• **Input records**

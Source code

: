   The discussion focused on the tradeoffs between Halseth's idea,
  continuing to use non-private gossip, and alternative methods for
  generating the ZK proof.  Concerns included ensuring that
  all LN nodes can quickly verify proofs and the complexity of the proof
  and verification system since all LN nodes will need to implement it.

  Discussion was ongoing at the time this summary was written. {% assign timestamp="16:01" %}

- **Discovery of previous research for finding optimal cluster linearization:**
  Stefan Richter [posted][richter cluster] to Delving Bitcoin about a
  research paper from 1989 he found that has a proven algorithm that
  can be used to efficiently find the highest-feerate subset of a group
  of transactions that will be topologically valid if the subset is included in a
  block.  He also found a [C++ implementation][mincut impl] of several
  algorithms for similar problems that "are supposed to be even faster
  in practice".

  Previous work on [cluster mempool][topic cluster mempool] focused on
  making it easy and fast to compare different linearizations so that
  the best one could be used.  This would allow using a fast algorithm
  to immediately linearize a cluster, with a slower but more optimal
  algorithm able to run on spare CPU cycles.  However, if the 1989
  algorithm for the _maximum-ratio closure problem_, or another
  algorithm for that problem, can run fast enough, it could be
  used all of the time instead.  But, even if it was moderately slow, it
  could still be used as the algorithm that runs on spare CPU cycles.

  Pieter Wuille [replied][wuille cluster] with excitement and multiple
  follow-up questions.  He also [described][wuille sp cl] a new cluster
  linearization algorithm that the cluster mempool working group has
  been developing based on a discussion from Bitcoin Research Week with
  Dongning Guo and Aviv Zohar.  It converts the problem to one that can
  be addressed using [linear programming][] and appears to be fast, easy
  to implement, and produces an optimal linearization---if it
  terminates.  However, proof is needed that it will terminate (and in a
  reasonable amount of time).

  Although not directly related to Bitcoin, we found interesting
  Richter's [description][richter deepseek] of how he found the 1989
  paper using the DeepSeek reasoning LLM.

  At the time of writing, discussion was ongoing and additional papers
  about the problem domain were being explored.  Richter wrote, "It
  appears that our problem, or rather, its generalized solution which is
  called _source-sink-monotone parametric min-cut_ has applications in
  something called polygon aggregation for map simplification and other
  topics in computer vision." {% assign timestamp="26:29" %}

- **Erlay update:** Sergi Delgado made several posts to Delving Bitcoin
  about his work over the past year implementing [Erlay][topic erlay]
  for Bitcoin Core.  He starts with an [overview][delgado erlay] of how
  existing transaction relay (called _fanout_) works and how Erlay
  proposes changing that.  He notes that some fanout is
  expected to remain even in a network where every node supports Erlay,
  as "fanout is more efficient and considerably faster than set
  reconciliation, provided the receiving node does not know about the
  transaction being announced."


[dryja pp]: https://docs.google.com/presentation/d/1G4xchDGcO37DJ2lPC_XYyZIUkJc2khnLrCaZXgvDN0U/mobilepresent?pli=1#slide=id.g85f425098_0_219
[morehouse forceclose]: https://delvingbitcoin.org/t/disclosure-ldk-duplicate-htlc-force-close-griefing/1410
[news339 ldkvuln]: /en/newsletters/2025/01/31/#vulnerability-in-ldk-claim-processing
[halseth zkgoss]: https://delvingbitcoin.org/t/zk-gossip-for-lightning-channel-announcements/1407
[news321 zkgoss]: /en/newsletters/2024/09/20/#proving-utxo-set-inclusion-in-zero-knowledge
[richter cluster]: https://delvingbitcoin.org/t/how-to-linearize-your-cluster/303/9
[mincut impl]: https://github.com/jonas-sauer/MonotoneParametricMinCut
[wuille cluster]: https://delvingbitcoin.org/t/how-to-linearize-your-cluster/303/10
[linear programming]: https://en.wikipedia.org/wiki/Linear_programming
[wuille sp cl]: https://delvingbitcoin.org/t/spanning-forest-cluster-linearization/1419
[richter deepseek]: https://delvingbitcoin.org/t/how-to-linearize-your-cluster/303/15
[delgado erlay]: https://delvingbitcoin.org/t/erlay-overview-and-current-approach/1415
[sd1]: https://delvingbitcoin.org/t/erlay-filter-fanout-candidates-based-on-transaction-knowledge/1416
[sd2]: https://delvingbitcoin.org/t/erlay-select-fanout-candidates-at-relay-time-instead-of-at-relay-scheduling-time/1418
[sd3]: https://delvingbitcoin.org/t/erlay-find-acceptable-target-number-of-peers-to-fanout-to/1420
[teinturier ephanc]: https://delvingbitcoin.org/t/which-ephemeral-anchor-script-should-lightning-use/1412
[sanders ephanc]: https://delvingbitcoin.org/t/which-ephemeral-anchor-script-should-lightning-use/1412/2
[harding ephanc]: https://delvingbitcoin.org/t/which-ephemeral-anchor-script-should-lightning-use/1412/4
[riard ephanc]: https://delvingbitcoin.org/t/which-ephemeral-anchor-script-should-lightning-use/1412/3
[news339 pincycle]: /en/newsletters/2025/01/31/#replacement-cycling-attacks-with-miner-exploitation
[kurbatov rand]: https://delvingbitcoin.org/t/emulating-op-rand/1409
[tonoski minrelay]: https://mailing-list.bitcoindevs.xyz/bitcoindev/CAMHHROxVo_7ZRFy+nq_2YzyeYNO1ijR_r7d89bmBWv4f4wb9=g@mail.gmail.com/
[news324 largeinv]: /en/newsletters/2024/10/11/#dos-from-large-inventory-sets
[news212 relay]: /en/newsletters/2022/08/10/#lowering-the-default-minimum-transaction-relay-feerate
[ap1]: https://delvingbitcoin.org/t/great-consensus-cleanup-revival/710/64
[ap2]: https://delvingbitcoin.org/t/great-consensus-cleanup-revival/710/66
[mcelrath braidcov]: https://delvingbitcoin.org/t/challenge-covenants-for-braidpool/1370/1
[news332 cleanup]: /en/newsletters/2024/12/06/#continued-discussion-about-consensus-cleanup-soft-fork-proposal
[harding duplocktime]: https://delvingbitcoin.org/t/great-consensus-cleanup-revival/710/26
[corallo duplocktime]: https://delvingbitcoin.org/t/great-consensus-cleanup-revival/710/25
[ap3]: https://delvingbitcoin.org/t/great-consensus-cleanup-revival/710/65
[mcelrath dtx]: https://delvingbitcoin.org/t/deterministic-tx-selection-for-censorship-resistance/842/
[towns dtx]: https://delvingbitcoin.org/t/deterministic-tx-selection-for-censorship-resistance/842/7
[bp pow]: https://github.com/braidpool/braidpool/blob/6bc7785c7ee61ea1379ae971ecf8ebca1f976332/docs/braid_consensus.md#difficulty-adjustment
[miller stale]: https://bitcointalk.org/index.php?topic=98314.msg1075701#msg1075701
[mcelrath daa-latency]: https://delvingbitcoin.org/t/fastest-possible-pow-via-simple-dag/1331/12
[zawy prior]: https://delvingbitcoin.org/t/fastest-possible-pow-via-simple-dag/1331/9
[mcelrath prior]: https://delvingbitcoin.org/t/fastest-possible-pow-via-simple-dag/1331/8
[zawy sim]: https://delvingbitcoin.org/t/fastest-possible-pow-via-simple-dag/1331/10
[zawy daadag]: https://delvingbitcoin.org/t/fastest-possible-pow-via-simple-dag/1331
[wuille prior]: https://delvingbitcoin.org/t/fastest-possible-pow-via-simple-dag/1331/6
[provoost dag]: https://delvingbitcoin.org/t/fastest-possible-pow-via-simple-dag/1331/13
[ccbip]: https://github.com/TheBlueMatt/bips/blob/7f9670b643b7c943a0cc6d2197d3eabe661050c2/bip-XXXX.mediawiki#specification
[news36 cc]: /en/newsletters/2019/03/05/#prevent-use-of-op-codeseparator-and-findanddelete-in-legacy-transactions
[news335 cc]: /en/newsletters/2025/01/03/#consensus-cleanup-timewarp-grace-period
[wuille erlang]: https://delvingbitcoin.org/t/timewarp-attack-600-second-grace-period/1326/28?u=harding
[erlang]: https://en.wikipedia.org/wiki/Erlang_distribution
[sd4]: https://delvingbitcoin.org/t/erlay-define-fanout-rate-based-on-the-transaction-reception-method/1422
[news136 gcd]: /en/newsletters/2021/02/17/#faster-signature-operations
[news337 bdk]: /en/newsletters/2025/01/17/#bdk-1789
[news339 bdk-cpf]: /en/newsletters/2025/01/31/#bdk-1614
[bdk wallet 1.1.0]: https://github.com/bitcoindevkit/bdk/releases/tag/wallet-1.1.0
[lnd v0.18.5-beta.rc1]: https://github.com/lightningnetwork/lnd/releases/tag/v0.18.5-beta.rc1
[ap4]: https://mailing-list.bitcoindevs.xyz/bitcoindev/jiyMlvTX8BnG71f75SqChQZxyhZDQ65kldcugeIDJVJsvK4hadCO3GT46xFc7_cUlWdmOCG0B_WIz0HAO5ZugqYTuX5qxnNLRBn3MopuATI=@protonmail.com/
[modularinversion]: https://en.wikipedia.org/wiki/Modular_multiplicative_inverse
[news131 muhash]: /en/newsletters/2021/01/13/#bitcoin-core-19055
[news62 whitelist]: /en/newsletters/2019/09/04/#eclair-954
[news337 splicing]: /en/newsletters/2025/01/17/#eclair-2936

• **Task directions**
Write down again the exact lines running from the beginning of the data to the line containing "all LN nodes can", with both ends included.

• **Response to this task**
Source code

:   The discussion focused on the tradeoffs between Halseth's idea,
  continuing to use non-private gossip, and alternative methods for
  generating the ZK proof.  Concerns included ensuring that
  all LN nodes can quickly verify proofs and the complexity of the proof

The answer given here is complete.